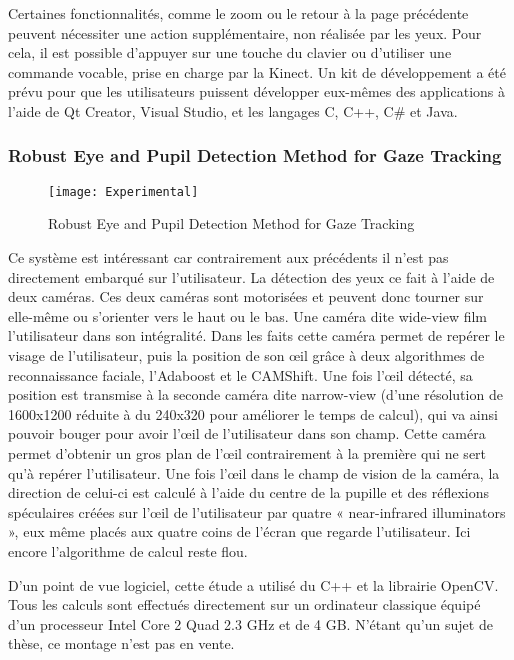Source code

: Certaines fonctionnalités, comme le zoom ou le retour à la page précédente peuvent nécessiter une action supplémentaire, non réalisée par les yeux. Pour cela, il est possible d’appuyer sur une touche du clavier ou d’utiliser une commande vocable, prise en charge par la Kinect. 
Un kit de développement a été prévu pour que les utilisateurs puissent développer eux-mêmes des applications à l’aide de Qt Creator, Visual Studio, et les langages C, C++, C\# et Java. 

\subsubsection{Robust Eye and Pupil Detection Method for Gaze Tracking}

\begin{figure}[h]
  \centering
  \texttt{[image: Experimental]}
  \caption{Robust Eye and Pupil Detection Method for Gaze Tracking}
  \label{fig:Experimental}
\end{figure}

Ce système est intéressant car contrairement aux précédents il n’est pas directement embarqué sur l’utilisateur. La détection des yeux ce fait à l’aide de deux caméras. Ces deux caméras sont motorisées et peuvent donc tourner sur elle-même ou s’orienter vers le haut ou le bas. 
Une caméra dite wide-view film l’utilisateur dans son intégralité. Dans les faits cette caméra permet de repérer le visage de l’utilisateur, puis la position de son œil grâce à deux algorithmes de reconnaissance faciale, l’Adaboost et le CAMShift. Une fois l’œil détecté, sa position est transmise à la seconde caméra dite narrow-view (d’une résolution de 1600x1200 réduite à du 240x320 pour améliorer le temps de calcul), qui va ainsi pouvoir bouger pour avoir l’œil de l’utilisateur dans son champ. Cette caméra permet d’obtenir un gros plan de l’œil contrairement à la première qui ne sert qu’à repérer l’utilisateur. Une fois l’œil dans le champ de vision de la caméra, la direction de celui-ci est calculé à l’aide du centre de la pupille et des réflexions spéculaires créées sur l’œil de l’utilisateur par quatre « near-infrared illuminators », eux même placés aux quatre coins de l’écran que regarde l’utilisateur. Ici encore l’algorithme de calcul reste flou.

D’un point de vue logiciel, cette étude a utilisé du C++ et la librairie OpenCV. Tous les calculs sont effectués directement sur un ordinateur classique équipé d’un processeur Intel Core 2 Quad 2.3 GHz et de 4 GB.
N’étant qu’un sujet de thèse, ce montage n’est pas en vente.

____

Report each line in the entries where the string "Gaze" occurs.

• ANSWER TO THIS TASK
\subsubsection{Robust Eye and Pupil Detection Method for Gaze Tracking}
  \caption{Robust Eye and Pupil Detection Method for Gaze Tracking}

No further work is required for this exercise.